Wyrok wydał Sąd Rejonowy w Bartoszycach (Warmińsko-Mazurskie). Orzeczenie zapadło 28 maja. Obrońca obwinionej kobiety nie wykluczał wtedy złożenia apelacji, bo zażądał pisemnego uzasadnienia wyroku. Ostatecznie jednak apelacji nie wniósł. Wyrok więc jest już prawomocny, o czym poinformowała nas 18 lipca rzeczniczka prasowa Sądu Okręgowego w Olsztynie sędzia Agnieszka Żegarska.
Wygrana w lotto
Sprawa dotyczyła sklepu spożywczego, w którym sprzedawany był również alkohol, przyrządzano na miejscu hot dogi i sprzedawano zakłady Lotto. Właścicielka, wiedząc, że niebawem zostanie zakazany handel w niedzielę, postanowiła przystosować działalność sklepu do nowych przepisów tak, by jej zakaz - w jej przekonaniu - nie dotyczył.
Jak ustalił sąd, kobieta porozumiała się z dwiema swoimi pracownicami, aby założyły działalność gospodarczą i pracowały u niej w niedziele jako "zewnętrzne podmioty" świadczące usługi. Właścicielka sklepu uznała jednocześnie, że gry losowe i zakłady wzajemne oraz sprzedaż papierosów, gazet i biletów komunikacji miejskiej jest przeważającą formą prowadzenia przez nią działalności. Dzięki temu - jak sądziła - mogła korzystać z wyjątku określonego w ustawie i handlować w niedziele niehandlowe. Uzasadniała, że sprzedaż kuponów Lotto zaczeła stanowić główną część jej działalności po tym, jak okolicę obiegła sensacyjne wiadomość, że to właśnie w jej sklepie wypełniono kupon, na który padła główna wygrana. Od tamtego czasu, jak zeznawała przed sądem, jej punkt zawierania zakładów zaczął cieszyć się wielkim zainteresowaniem wśród graczy. Tę historię dynamiki zmian w sklepie sąd uznał za wiarygodną.
Wizyta inspektora
Kłopoty obwinionej zaczęły się od niedzieli, w którą jej sklep nawiedził inspektor pracy. Przypomnijmy, po wejściu w życie ustawy zakazującej handlu w niedzielę, Państwowa Inspekcja Pracy wysłała swoich inspektorów na powtarzające się niedzielne kontrole do sklepów. Inspektor uznał, że właścicielka sklepu uchyla się od przestrzegania zakazu handlu i skierował wniosek o ukaranie do sądu.
Ustawa o zakazie handlu w niedziele zawiera przepisy o karach dla osób handlujących w niedziele, a nie objętych wyjątkami obszernie i szczegółowo wymienianymi w jednym z artykułów.

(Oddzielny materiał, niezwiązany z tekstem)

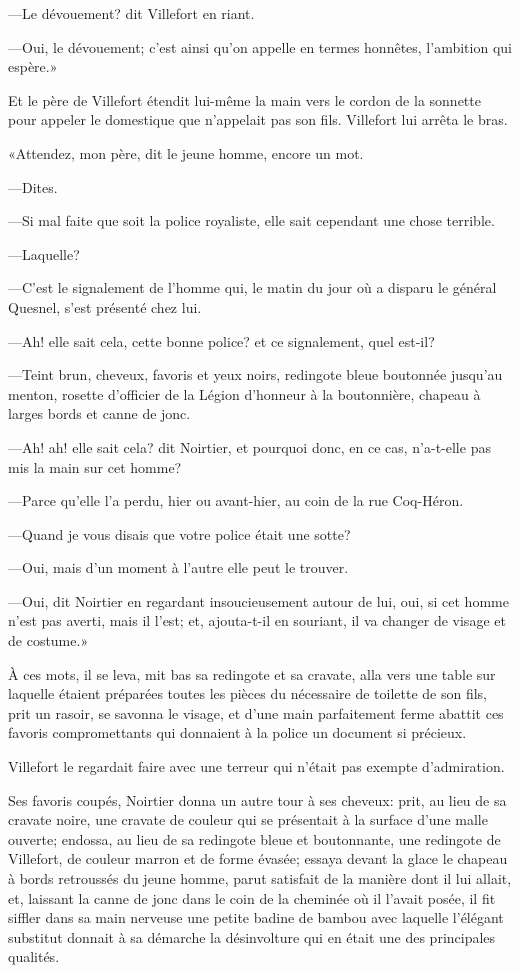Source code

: —Le dévouement? dit Villefort en riant.

—Oui, le dévouement; c'est ainsi qu'on appelle en termes honnêtes, l'ambition qui espère.»

Et le père de Villefort étendit lui-même la main vers le cordon de la sonnette pour appeler le domestique que n'appelait pas son fils. Villefort lui arrêta le bras.

«Attendez, mon père, dit le jeune homme, encore un mot.

—Dites.

—Si mal faite que soit la police royaliste, elle sait cependant une chose terrible.

—Laquelle?

—C'est le signalement de l'homme qui, le matin du jour où a disparu le général Quesnel, s'est présenté chez lui.

—Ah! elle sait cela, cette bonne police? et ce signalement, quel est-il?

—Teint brun, cheveux, favoris et yeux noirs, redingote bleue boutonnée jusqu'au menton, rosette d'officier de la Légion d'honneur à la boutonnière, chapeau à larges bords et canne de jonc.

—Ah! ah! elle sait cela? dit Noirtier, et pourquoi donc, en ce cas, n'a-t-elle pas mis la main sur cet homme?

—Parce qu'elle l'a perdu, hier ou avant-hier, au coin de la rue Coq-Héron.

—Quand je vous disais que votre police était une sotte?

—Oui, mais d'un moment à l'autre elle peut le trouver.

—Oui, dit Noirtier en regardant insoucieusement autour de lui, oui, si cet homme n'est pas averti, mais il l'est; et, ajouta-t-il en souriant, il va changer de visage et de costume.»

À ces mots, il se leva, mit bas sa redingote et sa cravate, alla vers une table sur laquelle étaient préparées toutes les pièces du nécessaire de toilette de son fils, prit un rasoir, se savonna le visage, et d'une main parfaitement ferme abattit ces favoris compromettants qui donnaient à la police un document si précieux.

Villefort le regardait faire avec une terreur qui n'était pas exempte d'admiration.

Ses favoris coupés, Noirtier donna un autre tour à ses cheveux: prit, au lieu de sa cravate noire, une cravate de couleur qui se présentait à la surface d'une malle ouverte; endossa, au lieu de sa redingote bleue et boutonnante, une redingote de Villefort, de couleur marron et de forme évasée; essaya devant la glace le chapeau à bords retroussés du jeune homme, parut satisfait de la manière dont il lui allait, et, laissant la canne de jonc dans le coin de la cheminée où il l'avait posée, il fit siffler dans sa main nerveuse une petite badine de bambou avec laquelle l'élégant substitut donnait à sa démarche la désinvolture qui en était une des principales qualités.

Artykuł 10 mówi, że kto wbrew temu zakazowi handlu powierza wykonywanie pracy w handlu lub wykonywanie czynności związanych z handlem pracownikowi lub zatrudnionemu, podlega karze grzywny w wysokości od 1.000 do 100.000 zł.
Sąd Rejonowy w Bartoszycach uznał, że choć inspektor był niekonsekwentny w stawianiu zarzutów - bo w protokole przesłuchania były inne niż we wniosku o ukaranie - to co do zasady miał rację. Sprawa rozbiła się o to, że właścicielka sklepu nie zgłosiła w porę w urzędzie zmiany swojej "przeważającej działalności". Powinna była zmienić we wpisie do ewidencji działalności gospodarczej tak zwane kody PKD (statystyczne numery wykonywanej działalności) na właściwe. Nie uczyniła tego jednak i - jak stwierdził sąd - w dniu kontroli inspektora pracy jej sklep był dla prawa zwykłym sklepem spożywczym - takim, który o ile właściciel sam nie stoi za ladą, powinien być w niedzielę zamknięty.
Naprawiła błąd
Sąd ustalił również, że właścicielka sklepu wyciągnęła odpowiednie wnioski z niedzielnej kontroli inspekcji pracy. Wkrótce potem zrobiła porządek z kodami PKD swojego sklepu "tym samym stając się legalnie podmiotem, którego zakaz i ograniczenia handlu m.in. w niedziele nie obowiązuje".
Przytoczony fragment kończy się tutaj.